Bucky’s chest moves raggedly, blue shadows on his sternum. “Steve,” he says, and his voice cracks. “I’m like this. I get it. You don’t have to — just because I —”

“Buck,” says Steve, “shut up,” and walks up to him and kisses him.

He’ll always remember it like that, later. The first time was dizzy, instinctive. The second, he walks up to Bucky like you would to the grocery clerk. He stops a handsbreadth away and puts his lips on Bucky’s mouth.

Bucky freezes. There’s a fine trembling in his limbs; Steve can almost feel it in the air between them. Then he says, “God, you’re a fearless little shit,” and their chests are pressing together, Bucky’s hands in Steve’s hair, and Steve is skating his palms over Bucky’s hips and down around Bucky’s ass, and it’s not like he hasn’t drawn it a hundred times, a thousand, but touching it is _different,_ it’s different, and Bucky jumps a little and gasps, “ _Jesus,_ Steve.” That brings their erections brushing together, through just two layers of thin fabric, and Bucky sits down hard on the bed.

Steve stands over him for a moment, taller than Bucky for once in his life.

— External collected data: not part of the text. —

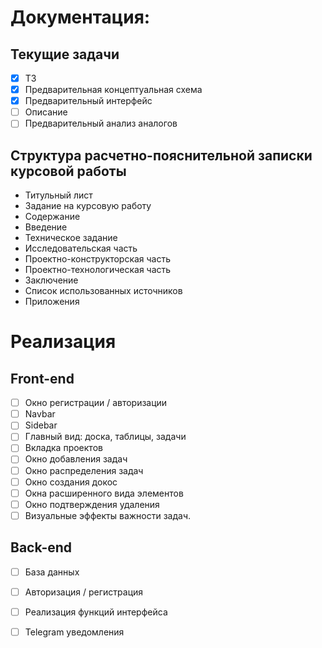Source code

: # Документация:

## Текущие задачи

- [x] ТЗ
- [x] Предварительная концептуальная схема
- [x] Предварительный интерфейс
- [ ] Описание
- [ ] Предварительный анализ аналогов

## Структура расчетно-пояснительной записки курсовой работы

- Титульный лист
- Задание на курсовую работу
- Содержание
- Введение
- Техническое задание
- Исследовательская часть
- Проектно-конструкторская часть
- Проектно-технологическая часть
- Заключение
- Список использованных источников
- Приложения

# Реализация

## Front-end

- [ ] Окно регистрации / авторизации
- [ ] Navbar
- [ ] Sidebar
- [ ] Главный вид: доска, таблицы, задачи
- [ ] Вкладка проектов
- [ ] Окно добавления задач
- [ ] Окно распределения задач
- [ ] Окно создания докос
- [ ] Окна расширенного вида элементов
- [ ] Окно подтверждения удаления
- [ ] Визуальные эффекты важности задач.

## Back-end

- [ ] База данных
- [ ] Авторизация / регистрация
- [ ] Реализация функций интерфейса
- [ ] Telegram уведомления

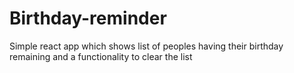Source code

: # Birthday-reminder
Simple react app which shows list of peoples having their birthday remaining and a functionality to clear the list
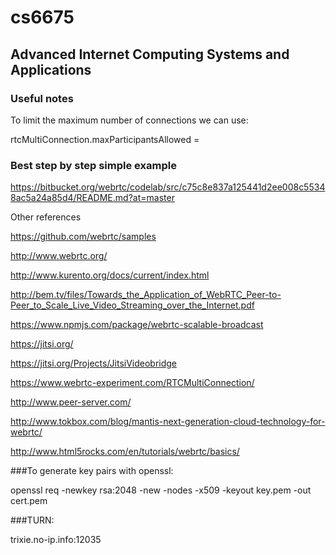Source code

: # cs6675
## Advanced Internet Computing Systems and Applications

### Useful notes

To limit the maximum number of connections we can use:

rtcMultiConnection.maxParticipantsAllowed = <Desired Value>

### Best step by step simple example

https://bitbucket.org/webrtc/codelab/src/c75c8e837a125441d2ee008c55348ac5a24a85d4/README.md?at=master

Other references

https://github.com/webrtc/samples

http://www.webrtc.org/

http://www.kurento.org/docs/current/index.html

http://bem.tv/files/Towards_the_Application_of_WebRTC_Peer-to-Peer_to_Scale_Live_Video_Streaming_over_the_Internet.pdf

https://www.npmjs.com/package/webrtc-scalable-broadcast

https://jitsi.org/

https://jitsi.org/Projects/JitsiVideobridge

https://www.webrtc-experiment.com/RTCMultiConnection/

http://www.peer-server.com/

http://www.tokbox.com/blog/mantis-next-generation-cloud-technology-for-webrtc/

http://www.html5rocks.com/en/tutorials/webrtc/basics/

###To generate key pairs with openssl:

openssl req -newkey rsa:2048 -new -nodes -x509 -keyout key.pem -out cert.pem

###TURN:

trixie.no-ip.info:12035

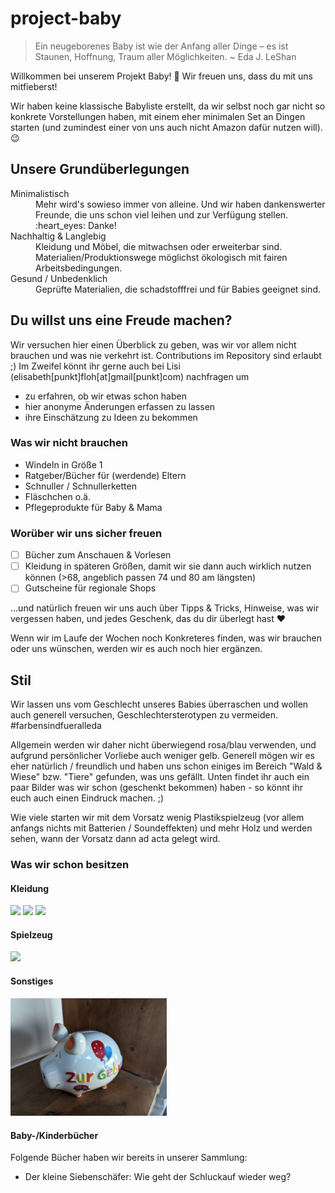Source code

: # project-baby

> Ein neugeborenes Baby ist wie der Anfang aller Dinge – es ist Staunen, Hoffnung, Traum aller Möglichkeiten.
> ~ Eda J. LeShan


Willkommen bei unserem Projekt Baby! :baby: Wir freuen uns, dass du mit uns mitfieberst!

Wir haben keine klassische Babyliste erstellt, da wir selbst noch gar nicht so konkrete Vorstellungen haben, mit einem eher minimalen Set an Dingen starten (und 
zumindest einer von uns auch nicht Amazon dafür nutzen will). :wink: 

## Unsere Grundüberlegungen

<dl>
  <dt>Minimalistisch</dt>
  <dd>Mehr wird's sowieso immer von alleine. Und wir haben dankenswerter Freunde, die uns schon viel leihen und zur Verfügung stellen. :heart_eyes: Danke!</dd>
  <dt>Nachhaltig & Langlebig</dt>
  <dd>Kleidung und Möbel, die mitwachsen oder erweiterbar sind. Materialien/Produktionswege möglichst ökologisch mit fairen Arbeitsbedingungen.</dd>
  <dt>Gesund / Unbedenklich</dt>
  <dd>Geprüfte Materialien, die schadstofffrei und für Babies geeignet sind.</dd>
</dl>

## Du willst uns eine Freude machen?

Wir versuchen hier einen Überblick zu geben, was wir vor allem nicht brauchen und was nie verkehrt ist. Contributions im Repository sind erlaubt ;)
Im Zweifel könnt ihr gerne auch bei Lisi (elisabeth[punkt]floh[at]gmail[punkt]com) nachfragen um
- zu erfahren, ob wir etwas schon haben
- hier anonyme Änderungen erfassen zu lassen
- ihre Einschätzung zu Ideen zu bekommen 

### Was wir nicht brauchen

- Windeln in Größe 1
- Ratgeber/Bücher für (werdende) Eltern
- Schnuller / Schnullerketten
- Fläschchen o.ä.
- Pflegeprodukte für Baby & Mama

### Worüber wir uns sicher freuen

- [ ] Bücher zum Anschauen & Vorlesen
- [ ] Kleidung in späteren Größen, damit wir sie dann auch wirklich nutzen können (>68, angeblich passen 74 und 80 am längsten)
- [ ] Gutscheine für regionale Shops

...und natürlich freuen wir uns auch über Tipps & Tricks, Hinweise, was wir vergessen haben, und jedes Geschenk, das du dir überlegt hast :heart:

Wenn wir im Laufe der Wochen noch Konkreteres finden, was wir brauchen oder uns wünschen, werden wir es auch noch hier ergänzen.

## Stil

Wir lassen uns vom Geschlecht unseres Babies überraschen und wollen auch generell versuchen, Geschlechtersterotypen zu vermeiden. #farbensindfueralleda

Allgemein werden wir daher nicht überwiegend rosa/blau verwenden, und aufgrund persönlicher Vorliebe auch weniger gelb. Generell mögen wir es eher natürlich / freundlich und haben uns schon einiges im Bereich "Wald & Wiese" bzw. "Tiere" gefunden, was uns gefällt. Unten findet ihr auch ein paar Bilder was wir schon (geschenkt bekommen) haben - so könnt ihr euch auch einen Eindruck machen. ;)

Wie viele starten wir mit dem Vorsatz wenig Plastikspielzeug (vor allem anfangs nichts mit Batterien / Soundeffekten) und mehr Holz und werden sehen, wann der Vorsatz dann ad acta gelegt wird. 

### Was wir schon besitzen

#### Kleidung

<img src="./images/PXL_20230207_193905987.jpg" width="250"/> <img src="./images/PXL_20230207_193938470.jpg" width="250"/> <img src="./images/PXL_20230207_193919751.jpg" width="250"/>

#### Spielzeug
<img src="./images/20230131_183812.jpg" width="250"/>

#### Sonstiges
<img src="./images/PXL_20230208_153240314.jpg" width="250"/>


#### Baby-/Kinderbücher

Folgende Bücher haben wir bereits in unserer Sammlung:

- Der kleine Siebenschäfer: Wie geht der Schluckauf wieder weg?
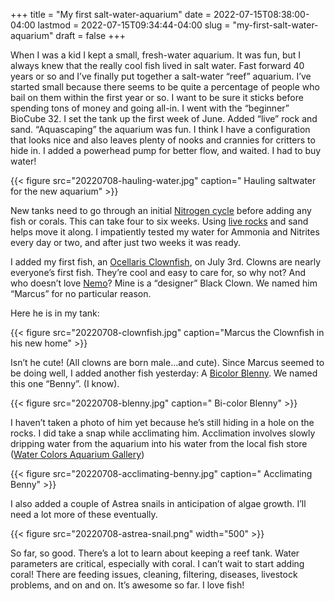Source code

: +++
title = "My first salt-water-aquarium"
date = 2022-07-15T08:38:00-04:00
lastmod = 2022-07-15T09:34:44-04:00
slug = "my-first-salt-water-aquarium"
draft = false
+++

When I was a kid I kept a small, fresh-water aquarium. It was fun, but I always knew that the really cool fish lived in salt water. Fast forward 40 years or so and I’ve finally put together a salt-water “reef” aquarium.
I’ve started small because there seems to be quite a percentage of people who bail on them within the first year or so. I want to be sure it sticks before spending tons of money and going all-in.
I went with the “beginner” BioCube 32. I set the tank up the first week of June. Added “live” rock and sand. “Aquascaping” the aquarium was fun. I think I have a configuration that looks nice and also leaves plenty of nooks and crannies for critters to hide in. I added a powerhead pump for better flow, and waited. I had to buy water!

{{< figure src="20220708-hauling-water.jpg" caption=" Hauling saltwater for the new aquarium" >}}

New tanks need to go through an initial [Nitrogen cycle](https://www.thebeginnersreef.com/fish-tank-nitrogen-cycle-step-by-step-explanation/) before adding any fish or corals. This can take four to six weeks. Using [live rocks](https://en.wikipedia.org/wiki/Live_rock) and sand helps move it along. I impatiently tested my water for Ammonia and Nitrites every day or two, and after just two weeks it was ready.

I added my first fish, an [Ocellaris Clownfish](https://en.wikipedia.org/wiki/Ocellaris_clownfish), on July 3rd. Clowns are nearly everyone’s first fish. They’re cool and easy to care for, so why not? And who doesn’t love [Nemo](https://letterboxd.com/film/finding-nemo/)? Mine is a “designer” Black Clown. We named him “Marcus” for no particular reason.

Here he is in my tank:

{{< figure src="20220708-clownfish.jpg" caption="Marcus the Clownfish in his new home" >}}


Isn’t he cute! (All clowns are born male…and cute).
Since Marcus seemed to be doing well, I added another fish yesterday: A [Bicolor Blenny](https://en.wikipedia.org/wiki/Ecsenius_bicolor). We named this one “Benny”. (I know).

{{< figure src="20220708-blenny.jpg" caption=" Bi-color Blenny" >}}

I haven’t taken a photo of him yet because he’s still hiding in a hole on the rocks. I did take a snap while acclimating him. Acclimation involves slowly dripping water from the aquarium into his water from the local fish store ([Water Colors Aquarium Gallery](https://watercolorsaquariumgallery.com/))

{{< figure src="20220708-acclimating-benny.jpg" caption=" Acclimating Benny" >}}

I also added a couple of Astrea snails in anticipation of algae growth. I’ll need a lot more of these eventually.

{{< figure src="20220708-astrea-snail.png" width="500" >}}

So far, so good. There’s a lot to learn about keeping a reef tank. Water parameters are critical, especially with coral. I can’t wait to start adding coral! There are feeding issues, cleaning, filtering, diseases, livestock problems, and on and on. It’s awesome so far. I love fish!

[//]: # "Exported with love from a post written in Org mode"
[//]: # "- https://github.com/kaushalmodi/ox-hugo"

Then Bucky catches his hand, twines their fingers, and Steve drops to the bed beside him, reaches to carefully turn Bucky’s face by the cheek, to keep kissing him. He sinks back onto the covers and pulls Bucky with him, on top of him, one hand on his hip and another on his jaw.

He’s seen men doing this, down back alleys. The hasty fumbling, their clothes in disarray. He’s seen their hands in each other’s trousers, their mouths on each other’s skin. He’s lingered, longer than he should, wondering what it would be like. This, he thinks, is better.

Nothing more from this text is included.